Jean, I used to get to Vlissingen a lot on business, and on my first trip, the locals tried to introduce me to "Trapista" from just south of there - it tasted like herbal mud and dog ****.

My tastes have changed since then, but I still doubt that one would be my preference.


----------



## JeanLux (Apr 24, 2010)

Ray said:


> Jean, I used to get to Vlissingen a lot on business, and on my first trip, the locals tried to introduce me to "Trapista" from just south of there - it tasted like herbal mud and dog ****.
> 
> My tastes have changed since then, but I still doubt that one would be my preference.

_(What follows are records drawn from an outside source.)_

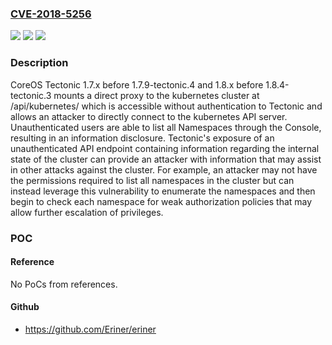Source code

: ### [CVE-2018-5256](https://cve.mitre.org/cgi-bin/cvename.cgi?name=CVE-2018-5256)
![](https://img.shields.io/static/v1?label=Product&message=n%2Fa&color=blue)
![](https://img.shields.io/static/v1?label=Version&message=n%2Fa&color=blue)
![](https://img.shields.io/static/v1?label=Vulnerability&message=n%2Fa&color=brighgreen)

### Description

CoreOS Tectonic 1.7.x before 1.7.9-tectonic.4 and 1.8.x before 1.8.4-tectonic.3 mounts a direct proxy to the kubernetes cluster at /api/kubernetes/ which is accessible without authentication to Tectonic and allows an attacker to directly connect to the kubernetes API server. Unauthenticated users are able to list all Namespaces through the Console, resulting in an information disclosure. Tectonic's exposure of an unauthenticated API endpoint containing information regarding the internal state of the cluster can provide an attacker with information that may assist in other attacks against the cluster. For example, an attacker may not have the permissions required to list all namespaces in the cluster but can instead leverage this vulnerability to enumerate the namespaces and then begin to check each namespace for weak authorization policies that may allow further escalation of privileges.

### POC

#### Reference
No PoCs from references.

#### Github
- https://github.com/Eriner/eriner

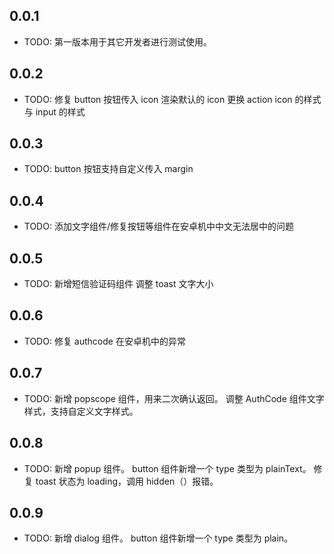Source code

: ## 0.0.1

- TODO: 第一版本用于其它开发者进行测试使用。

## 0.0.2

- TODO:
  修复 button 按钮传入 icon 渲染默认的 icon
  更换 action icon 的样式与 input 的样式

## 0.0.3

- TODO:
  button 按钮支持自定义传入 margin

## 0.0.4

- TODO:
  添加文字组件/修复按钮等组件在安卓机中中文无法居中的问题

## 0.0.5

- TODO:
  新增短信验证码组件
  调整 toast 文字大小

## 0.0.6

- TODO:
  修复 authcode 在安卓机中的异常

## 0.0.7

- TODO:
  新增 popscope 组件，用来二次确认返回。
  调整 AuthCode 组件文字样式，支持自定义文字样式。

## 0.0.8

- TODO:
  新增 popup 组件。
  button 组件新增一个 type 类型为 plainText。
  修复 toast 状态为 loading，调用 hidden（）报错。

## 0.0.9

- TODO:
  新增 dialog 组件。
  button 组件新增一个 type 类型为 plain。
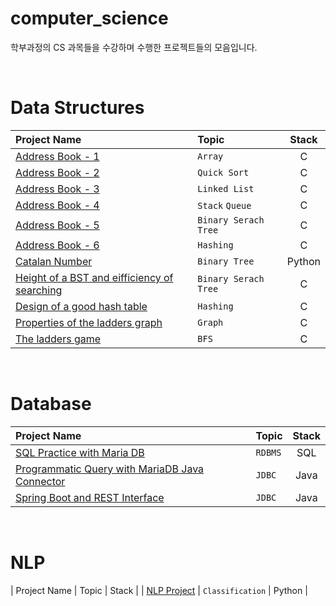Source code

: # computer_science

학부과정의 CS 과목들을 수강하며 수행한 프로젝트들의 모음입니다.

<br/>

# Data Structures

| Project Name | Topic | Stack | 
| :-------- | :------| :---: | 
| [Address Book - 1](https://github.com/harock96/computer_science/tree/main/DS/ds_hw1) | `Array` | C |
| [Address Book - 2](https://github.com/harock96/computer_Science/tree/main/DS/ds_hw2) | `Quick Sort` | C |
| [Address Book - 3](https://github.com/harock96/computer_Science/tree/main/DS/ds_hw3) | `Linked List` | C |
| [Address Book - 4](https://github.com/harock96/computer_Science/tree/main/DS/ds_hw4) | `Stack` `Queue` | C |
| [Address Book - 5](https://github.com/harock96/computer_Science/tree/main/DS/ds_hw5) | `Binary Serach Tree` | C |
| [Address Book - 6](https://github.com/harock96/computer_Science/tree/main/DS/ds_hw6) | `Hashing` | C |
| [Catalan Number](https://github.com/harock96/computer_Science/tree/main/DS/ds_whw1) | `Binary Tree` | Python |
| [Height of a BST and eifficiency of searching](https://github.com/harock96/computer_Science/tree/main/DS/ds_whw2) | `Binary Serach Tree` | C |
| [Design of a good hash table](https://github.com/harock96/computer_Science/tree/main/DS/ds_whw3) | `Hashing` | C |
| [Properties of the ladders graph](https://github.com/harock96/computer_Science/tree/main/DS/ds_whw4) | `Graph` | C |
| [The ladders game](https://github.com/harock96/computer_Science/tree/main/DS/ds_hw7) | `BFS` | C |

<br/>


# Database

| Project Name | Topic | Stack | 
| :-------- | :------| :---: | 
| [SQL Practice with Maria DB](https://www.notion.so/harock96/Maria-DB-and-SQL-Practice-75bb110d7245478a980d25cde6f28e88) | `RDBMS` | SQL |
| [Programmatic Query with MariaDB Java Connector](https://github.com/harock96/Computer_Science/tree/main/DB/db_hw2) | `JDBC` | Java |
| [Spring Boot and REST Interface](https://github.com/harock96/Computer_Science/tree/main/DB/db_hw3) | `JDBC` | Java |

<br/>

# NLP

| Project Name | Topic | Stack | 
| [NLP Project](https://github.com/harock96/Computer_Science/tree/main/DB/db_hw3) | `Classification` | Python |
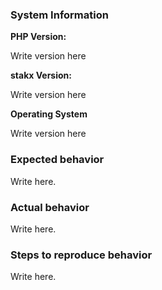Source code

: ### System Information

**PHP Version:**

<!--
  Find the version of PHP by executing `php -v` via the command line
-->

Write version here

**stakx Version:**

<!--
  If you are running a PHAR from the Releases page, find the version of
  stakx by executing `stakx --version` via the command line.

  If you are running from a Git clone of the project, find the version
  of stakx by executing `git rev-parse HEAD` via the command line.
-->

Write version here

**Operating System**

<!--
  What operating system you are on and what version of it you are on or
  have tested this on. For example, 'macOS 10.11.5', 'Ubuntu 16.04',
  'Windows 7'  
-->

Write version here

### Expected behavior

<!--
  Describe what you expected to see when building your website or
  executing stakx
-->

Write here.

### Actual behavior

<!--
  Describe what you actually saw when building your website or executing
  stakx. Be as detailed as possible and include logs or command line
  output if possible  
-->

Write here.

### Steps to reproduce behavior

<!--
  Insert the steps you took for this problem to occur. Such as the
  directory names or hierarchy, the full command you ran, and any
  relevant configuration file options.  

  If your steps are complicated, you can also submit a Github repository
  (please no zips, they will be removed and rejected by maintainers) and
  just supply a command for us to reproduce it ourselves.  
-->

Write here.
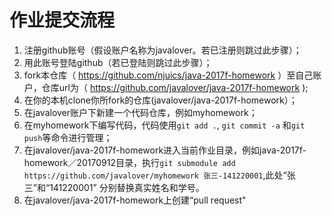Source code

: # 作业提交流程

1. 注册github账号（假设账户名称为javalover。若已注册则跳过此步骤）；
2. 用此账号登陆github（若已登陆则跳过此步骤）；
3. fork本仓库（ https://github.com/njuics/java-2017f-homework ）至自己账户，仓库url为（ https://github.com/javalover/java-2017f-homework );
4. 在你的本机clone你所fork的仓库(javalover/java-2017f-homework）；
5. 在javalover账户下新建一个代码仓库，例如myhomework；
6. 在myhomework下编写代码，代码使用`git add .`, `git commit -a` 和`git push`等命令进行管理；
7. 在javalover/java-2017f-homework进入当前作业目录，例如java-2017f-homework／20170912目录，执行`git submodule add https://github.com/javalover/myhomework 张三-141220001`,此处“张三”和“141220001” 分别替换真实姓名和学号。
8. 在javalover/java-2017f-homework上创建“pull request"
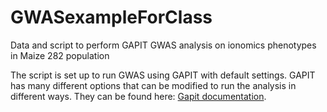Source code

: # GWASexampleForClass
Data and script to perform GAPIT GWAS analysis on ionomics phenotypes in Maize 282 population

The script is set up to run GWAS using GAPIT with default settings. GAPIT has many different options that can be modified to run the analysis in different ways. They can be found here: [Gapit documentation](http://zzlab.net/GAPIT/gapit_help_document.pdf).

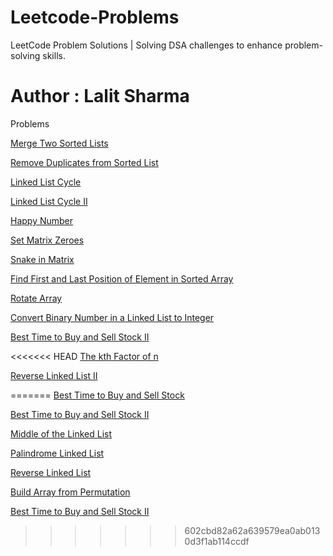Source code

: # Leetcode-Problems
LeetCode Problem Solutions | Solving DSA challenges to enhance problem-solving skills.
# Author : Lalit Sharma

Problems

[Merge Two Sorted Lists](https://leetcode.com/problems/merge-two-sorted-lists/description/)

[Remove Duplicates from Sorted List](https://leetcode.com/problems/remove-duplicates-from-sorted-list/description/)

 [Linked List Cycle](https://leetcode.com/problems/linked-list-cycle/description/)

 [Linked List Cycle II](https://leetcode.com/problems/linked-list-cycle-ii/description/)

 [Happy Number](https://leetcode.com/problems/happy-number/description/)

 [Set Matrix Zeroes](https://leetcode.com/problems/set-matrix-zeroes/description/)

 [Snake in Matrix](https://leetcode.com/problems/snake-in-matrix/description/)

 [Find First and Last Position of Element in Sorted Array](https://leetcode.com/problems/find-first-and-last-position-of-element-in-sorted-array/description/)

 [Rotate Array](https://leetcode.com/problems/rotate-array/description/)

 [Convert Binary Number in a Linked List to Integer](https://leetcode.com/problems/convert-binary-number-in-a-linked-list-to-integer/description/)

 [Best Time to Buy and Sell Stock II](https://leetcode.com/problems/best-time-to-buy-and-sell-stock-ii/description/)

<<<<<<< HEAD
 [The kth Factor of n](https://leetcode.com/problems/the-kth-factor-of-n/description/)

 [Reverse Linked List II](https://leetcode.com/problems/reverse-linked-list-ii/description/)
 
=======
 [Best Time to Buy and Sell Stock](https://leetcode.com/problems/best-time-to-buy-and-sell-stock/description/)

 [Best Time to Buy and Sell Stock II](https://leetcode.com/problems/best-time-to-buy-and-sell-stock-ii/description/)

 [Middle of the Linked List](https://leetcode.com/problems/middle-of-the-linked-list/description/)

 [Palindrome Linked List](https://leetcode.com/problems/palindrome-linked-list/description/)

 [Reverse Linked List](https://leetcode.com/problems/reverse-linked-list/description/)

 [Build Array from Permutation](https://leetcode.com/problems/build-array-from-permutation/description/)

 [Best Time to Buy and Sell Stock II](https://leetcode.com/problems/best-time-to-buy-and-sell-stock-ii/description/) 

>>>>>>> 602cbd82a62a639579ea0ab0130d3f1ab114ccdf
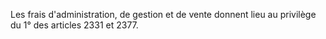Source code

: Les frais d'administration, de gestion et de vente donnent lieu au privilège du 1° des articles 2331 et 2377.
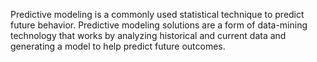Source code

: Predictive modeling is a commonly used statistical technique to predict future behavior. Predictive modeling solutions are a form of data-mining technology that works by analyzing historical and current data and generating a model to help predict future outcomes.
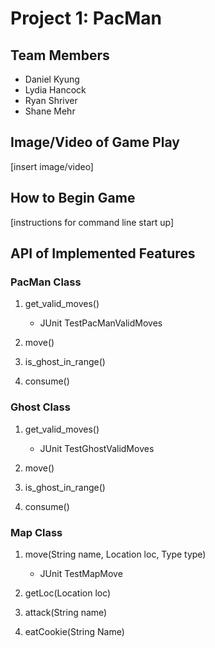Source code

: # Project 1: PacMan

## Team Members
* Daniel Kyung
* Lydia Hancock
* Ryan Shriver
* Shane Mehr

## Image/Video of Game Play

[insert image/video]

## How to Begin Game

[instructions for command line start up]

## API of Implemented Features

### PacMan Class
1. get_valid_moves()
   
    - JUnit TestPacManValidMoves

2. move()
   

3. is_ghost_in_range()


4. consume() 

### Ghost Class
1. get_valid_moves()

    - JUnit TestGhostValidMoves


2. move()


3. is_ghost_in_range()


4. consume() 

### Map Class
1. move(String name, Location loc, Type type)

    - JUnit TestMapMove


2. getLoc(Location loc)


3. attack(String name)


4. eatCookie(String Name)
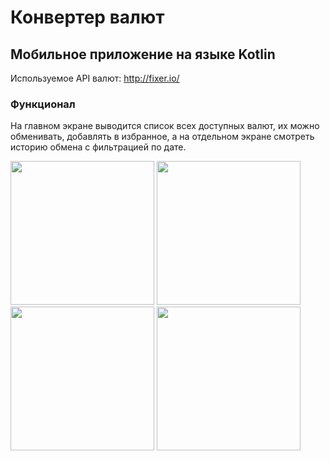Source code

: # Конвертер валют
## Мобильное приложение на языке Kotlin

Используемое API валют: http://fixer.io/

### Функционал
На главном экране выводится список всех доступных валют, их можно обменивать, добавлять в избранное, а на отдельном экране смотреть историю обмена с фильтрацией по дате.

<img src="https://user-images.githubusercontent.com/56070980/189554372-bc5fd581-a443-447d-a01f-dc22721376ab.png" width="230" /> <img src="https://user-images.githubusercontent.com/56070980/189554387-eb03d065-7bd7-491c-9fc9-dd69420c8680.png" width="230" /> <img src="https://user-images.githubusercontent.com/56070980/189554399-18770005-18fb-4c2e-b149-fb8ca0a13ffd.png" width="230" /> <img src="https://user-images.githubusercontent.com/56070980/189554418-fbac5c9e-5bbf-40b1-b32b-e08c5bb8421d.png" width="230" />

Ray, I do not want to turn Rick's thread into philosophy about beers, but for my personal taste (more of my friends dislike them because too strong) belgian trappist beers (again here different tastes) are top and the blue Chimay with its dark look and its licorice taste is my absolute fav. !!! 
==> http://www.chimay.com/en/intro_216.php

Sorry Rick.

Jean


----------



## SlipperKing (Apr 24, 2010)

NYEric said:


> I've never met Norito but I somehow thought he was an older gentleman.


*
He is a youthful 70 Eric*



paphioboy said:


> cool shirt, Rick.. Me want..


*My shirt was made and bought in 1995. Sorry Paphioboy, I don't think I'll fine another one for you.*



JeanLux said:


> Ray, I do not want to turn Rick's thread into philosophy about beers, but for my personal taste (more of my friends dislike them because too strong) belgian trappist beers (again here different tastes) are top and the blue Chimay with its dark look and its licorice taste is my absolute fav. !!!
> ==> http://www.chimay.com/en/intro_216.php
> *It's AOK with me Jean. That's what threads are all about....personalities!*
> 
> ...


----------



## NYEric (Apr 24, 2010)

SlipperKing said:


> *
> He is a youthful 70 Eric*


Wow!


----------